### Stored data

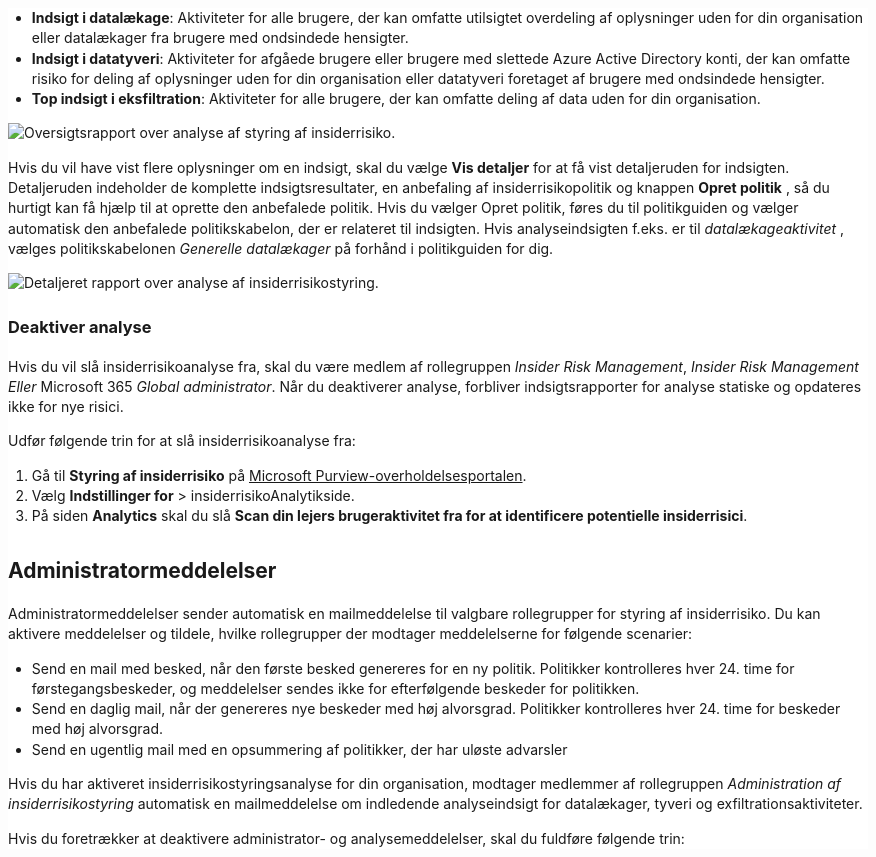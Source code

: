 - **Indsigt i datalækage**: Aktiviteter for alle brugere, der kan omfatte utilsigtet overdeling af oplysninger uden for din organisation eller datalækager fra brugere med ondsindede hensigter.
- **Indsigt i datatyveri**: Aktiviteter for afgåede brugere eller brugere med slettede Azure Active Directory konti, der kan omfatte risiko for deling af oplysninger uden for din organisation eller datatyveri foretaget af brugere med ondsindede hensigter.
- **Top indsigt i eksfiltration**: Aktiviteter for alle brugere, der kan omfatte deling af data uden for din organisation.

![Oversigtsrapport over analyse af styring af insiderrisiko.](../media/insider-risk-analytics-overview.png)

Hvis du vil have vist flere oplysninger om en indsigt, skal du vælge **Vis detaljer** for at få vist detaljeruden for indsigten. Detaljeruden indeholder de komplette indsigtsresultater, en anbefaling af insiderrisikopolitik og knappen **Opret politik** , så du hurtigt kan få hjælp til at oprette den anbefalede politik. Hvis du vælger Opret politik, føres du til politikguiden og vælger automatisk den anbefalede politikskabelon, der er relateret til indsigten. Hvis analyseindsigten f.eks. er til *datalækageaktivitet* , vælges politikskabelonen *Generelle datalækager* på forhånd i politikguiden for dig.

![Detaljeret rapport over analyse af insiderrisikostyring.](../media/insider-risk-analytics-details.png)

### <a name="turn-off-analytics"></a>Deaktiver analyse

Hvis du vil slå insiderrisikoanalyse fra, skal du være medlem af rollegruppen *Insider Risk Management*, *Insider Risk Management Eller* Microsoft 365 *Global administrator*. Når du deaktiverer analyse, forbliver indsigtsrapporter for analyse statiske og opdateres ikke for nye risici.

Udfør følgende trin for at slå insiderrisikoanalyse fra:

1. Gå til **Styring af insiderrisiko** på [Microsoft Purview-overholdelsesportalen](https://compliance.microsoft.com).
2. Vælg **Indstillinger for** >  insiderrisikoAnalytikside.
3. På siden **Analytics** skal du slå **Scan din lejers brugeraktivitet fra for at identificere potentielle insiderrisici**.

## <a name="admin-notifications"></a>Administratormeddelelser

Administratormeddelelser sender automatisk en mailmeddelelse til valgbare rollegrupper for styring af insiderrisiko. Du kan aktivere meddelelser og tildele, hvilke rollegrupper der modtager meddelelserne for følgende scenarier:

- Send en mail med besked, når den første besked genereres for en ny politik. Politikker kontrolleres hver 24. time for førstegangsbeskeder, og meddelelser sendes ikke for efterfølgende beskeder for politikken.
- Send en daglig mail, når der genereres nye beskeder med høj alvorsgrad. Politikker kontrolleres hver 24. time for beskeder med høj alvorsgrad.
- Send en ugentlig mail med en opsummering af politikker, der har uløste advarsler

Hvis du har aktiveret insiderrisikostyringsanalyse for din organisation, modtager medlemmer af rollegruppen *Administration af insiderrisikostyring* automatisk en mailmeddelelse om indledende analyseindsigt for datalækager, tyveri og exfiltrationsaktiviteter.

Hvis du foretrækker at deaktivere administrator- og analysemeddelelser, skal du fuldføre følgende trin:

### What to work on
What you give back should be exactly the lines from the top of the data above down to and including the line with "- **Top indsigt", minus any pictures.

### Completed exercise
Source code

: - **Indsigt i datalækage**: Aktiviteter for alle brugere, der kan omfatte utilsigtet overdeling af oplysninger uden for din organisation eller datalækager fra brugere med ondsindede hensigter.
- **Indsigt i datatyveri**: Aktiviteter for afgåede brugere eller brugere med slettede Azure Active Directory konti, der kan omfatte risiko for deling af oplysninger uden for din organisation eller datatyveri foretaget af brugere med ondsindede hensigter.
- **Top indsigt i eksfiltration**: Aktiviteter for alle brugere, der kan omfatte deling af data uden for din organisation.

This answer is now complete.